Kellett, a professor with the School of Architecture and Landscape Architecture at the University of British Columbia, will be working on the project along with his colleague Cynthia Girling and Maged Senbel and Mark Stevens from the School of Community and Regional Planning. Together – with the help of some graduate students – they are looking to develop an outreach program that can be transferred to other communities
Revelstoke was chosen as the initial partner because of the extensive, sophisticated planning processes taking place in the city, Kellett said.
“It’s actually way out front of cities its size in the province,” he said. “Probably the most important point from a climate change perspective are the district energy initiatives that are going on in Revelstoke. They are extremely important to a lower carbon future.”
The project will also allow the city to take advantage of the university’s modelling software, that will allow them to create a model of a city and show how new developments fit in to the existing landscape.

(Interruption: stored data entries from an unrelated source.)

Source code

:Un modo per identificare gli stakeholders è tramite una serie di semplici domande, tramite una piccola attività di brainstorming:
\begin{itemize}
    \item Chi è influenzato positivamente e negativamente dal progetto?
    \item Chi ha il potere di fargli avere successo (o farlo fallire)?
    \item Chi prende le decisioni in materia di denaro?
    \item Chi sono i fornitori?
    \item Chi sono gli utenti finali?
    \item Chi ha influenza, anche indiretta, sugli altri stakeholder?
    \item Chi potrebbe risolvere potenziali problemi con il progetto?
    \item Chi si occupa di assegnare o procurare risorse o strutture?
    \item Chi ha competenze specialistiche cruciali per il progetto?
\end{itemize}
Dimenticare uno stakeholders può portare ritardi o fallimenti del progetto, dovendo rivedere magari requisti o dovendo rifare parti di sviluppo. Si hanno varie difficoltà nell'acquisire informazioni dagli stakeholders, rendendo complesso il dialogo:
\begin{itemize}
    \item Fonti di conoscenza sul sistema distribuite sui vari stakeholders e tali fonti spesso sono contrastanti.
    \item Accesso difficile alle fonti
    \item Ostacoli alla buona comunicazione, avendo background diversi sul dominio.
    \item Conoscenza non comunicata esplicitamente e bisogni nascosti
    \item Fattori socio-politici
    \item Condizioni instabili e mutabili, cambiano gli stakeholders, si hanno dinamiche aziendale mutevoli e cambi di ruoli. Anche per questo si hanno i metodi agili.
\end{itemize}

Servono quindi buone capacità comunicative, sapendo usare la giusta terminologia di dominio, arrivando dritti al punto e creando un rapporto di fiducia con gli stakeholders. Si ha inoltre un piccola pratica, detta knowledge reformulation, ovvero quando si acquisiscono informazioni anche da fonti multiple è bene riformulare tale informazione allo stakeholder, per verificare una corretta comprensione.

“It allows people to get a good flavour of what the street character of development can look like,” said John Guenther, the city’s director of planning.
Said Kellett: “If we’re successful in this we’ll be able to show people pictures of what it’s going to look like and get some kind of measurement of how many people, how many jobs and what carbon implications are there.”
The Revelstoke Community Energy Corporation is also seen as a major bonus. The modeling software can help determine if it makes sense to extend the community energy system to a new development.
How exactly the project will be conducted is still being figured out. The city is proposing a design centre where people can come in and look at the models available and meet with the planners.
Kellett added that they should not be confused for the consultants that helped develop the city’s planning documents – the transportation plan, the community energy and emissions plan, the parks and recreation plan and the unified development bylaw. He said their role will to be to react to what people tell them, rather than be pro-active.
“I think what we’d be more interesting in doing is giving the city measurements for what it thinks its future is as opposed to telling them what the future should be.”